2NH3(aq) + H2SO4(aq) → (NH4)2SO4(aq)
moles H2SO4 = M x L = ??
Using the equation coefficients, convert moles H2SO4 to moles NH3.
M NH3 = moles NH3/L NH3.
You know M and moles, solve for L and convert to mL.
To find the number of milliliters of 0.205 M NH3 solution that will react with 50.0 mL of 0.150 M H2SO4 solution, you first need to determine the stoichiometry of the balanced chemical equation.
The balanced chemical equation is:
2NH3(aq) + H2SO4(aq) → (NH4)2SO4(aq)
From the equation, you can see that it takes two moles of NH3 to react with one mole of H2SO4.

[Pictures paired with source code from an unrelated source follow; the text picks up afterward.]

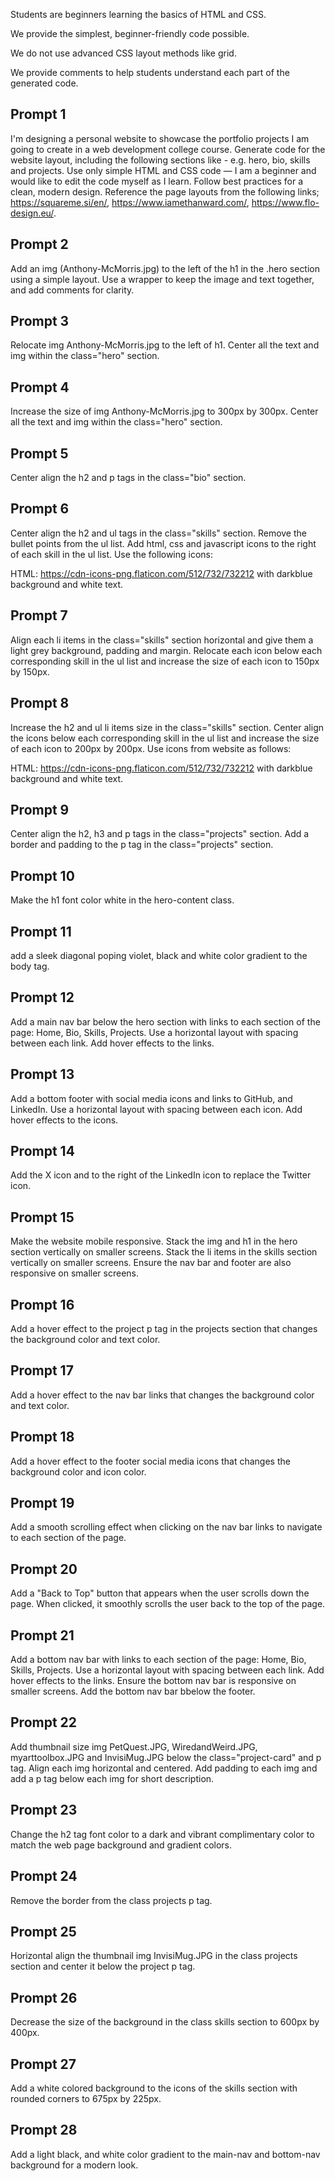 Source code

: Students are beginners learning the basics of HTML and CSS.

We provide the simplest, beginner-friendly code possible.

We do not use advanced CSS layout methods like grid.

We provide comments to help students understand each part of the generated code.

## Prompt 1
I'm designing a personal website to showcase the portfolio projects I am going to create in a web development college course. Generate code for the website layout, including the following sections like - e.g. hero, bio, skills and projects. Use only simple HTML and CSS code — I am a beginner and would like to edit the code myself as I learn.
Follow best practices for a clean, modern design. Reference the page layouts from the following links; https://squareme.si/en/, https://www.iamethanward.com/, https://www.flo-design.eu/.

## Prompt 2
Add an img (Anthony-McMorris.jpg) to the left of the h1 in the .hero section using a simple layout. Use a wrapper to keep the image and text together, and add comments for clarity.

## Prompt 3
Relocate img Anthony-McMorris.jpg to the left of h1. Center all the text and img within the class="hero" section.

## Prompt 4
Increase the size of img Anthony-McMorris.jpg to 300px by 300px. Center all the text and img within the class="hero" section.

## Prompt 5
Center align the h2 and p tags in the class="bio" section.

## Prompt 6
Center align the h2 and ul tags in the class="skills" section. Remove the bullet points from the ul list. Add html, css and javascript icons to the right of each skill in the ul list. Use the following icons:

HTML: https://cdn-icons-png.flaticon.com/512/732/732212 with darkblue background and white text.

## Prompt 7
Align each li items in the class="skills" section horizontal and give them a light grey background, padding and margin. Relocate each icon below each corresponding skill in the ul list and increase the size of each icon to 150px by 150px.

## Prompt 8
Increase the h2 and ul li items size in the class="skills" section. Center align the icons below each corresponding skill in the ul list and increase the size of each icon to 200px by 200px. Use icons from website as follows:

HTML: https://cdn-icons-png.flaticon.com/512/732/732212 with darkblue background and white text.

## Prompt 9
Center align the h2, h3 and p tags in the class="projects" section. Add a border and padding to the p tag in the class="projects" section.

## Prompt 10
Make the h1 font color white in the hero-content class.

## Prompt 11
add a sleek diagonal poping violet, black and white color gradient to the body tag.

## Prompt 12
Add a main nav bar below the hero section with links to each section of the page: Home, Bio, Skills, Projects. Use a horizontal layout with spacing between each link. Add hover effects to the links.

## Prompt 13
Add a bottom footer with social media icons and links to GitHub, and LinkedIn. Use a horizontal layout with spacing between each icon. Add hover effects to the icons.

## Prompt 14
Add the X icon and to the right of the LinkedIn icon to replace the Twitter icon.

## Prompt 15
Make the website mobile responsive. Stack the img and h1 in the hero section vertically on smaller screens. Stack the li items in the skills section vertically on smaller screens. Ensure the nav bar and footer are also responsive on smaller screens.

## Prompt 16
Add a hover effect to the project p tag in the projects section that changes the background color and text color.

## Prompt 17
Add a hover effect to the nav bar links that changes the background color and text color.

## Prompt 18
Add a hover effect to the footer social media icons that changes the background color and icon color.

## Prompt 19
Add a smooth scrolling effect when clicking on the nav bar links to navigate to each section of the page.

## Prompt 20
Add a "Back to Top" button that appears when the user scrolls down the page. When clicked, it smoothly scrolls the user back to the top of the page.

## Prompt 21
Add a bottom nav bar with links to each section of the page: Home, Bio, Skills, Projects. Use a horizontal layout with spacing between each link. Add hover effects to the links. Ensure the bottom nav bar is responsive on smaller screens. Add the bottom nav bar bbelow the footer.

## Prompt 22
Add thumbnail size img PetQuest.JPG, WiredandWeird.JPG, myarttoolbox.JPG and InvisiMug.JPG below the class="project-card" and p tag. Align each img horizontal and centered. Add padding to each img and add a p tag below each img for short description.

## Prompt 23
Change the h2 tag font color to a dark and vibrant complimentary color to match the web page background and gradient colors.

## Prompt 24
Remove the border from the class projects p tag.

## Prompt 25
Horizontal align the thumbnail img InvisiMug.JPG in the class projects section and center it below the project p tag. 

## Prompt 26
Decrease the size of the background in the class skills section to 600px by 400px.

## Prompt 27
Add a white colored background to the icons of the skills section with rounded corners to 675px by 225px.

## Prompt 28
Add a light black, and white color gradient to the main-nav and bottom-nav background for a modern look.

Next, calculate the number of moles of H2SO4 using its concentration and volume given:
Moles of H2SO4 = concentration of H2SO4 × volume of H2SO4 solution
= 0.150 M × 0.0500 L (convert mL to L)
= 0.00750 moles
Since the stoichiometry of the balanced chemical equation is 2:1 between NH3 and H2SO4, you need half the number of moles of NH3 to react. Therefore:
Moles of NH3 = 0.00750 moles ÷ 2
= 0.00375 moles
Finally, calculate the volume of 0.205 M NH3 solution using its molarity and the number of moles calculated:
Volume of NH3 solution = moles of NH3 ÷ concentration of NH3
= 0.00375 moles ÷ 0.205 M
≈ 0.0183 L (convert to mL)
≈ 18.3 mL
Therefore, approximately 18.3 milliliters of the 0.205 M NH3 solution will react exactly with 50.0 mL of the 0.150 M H2SO4 solution.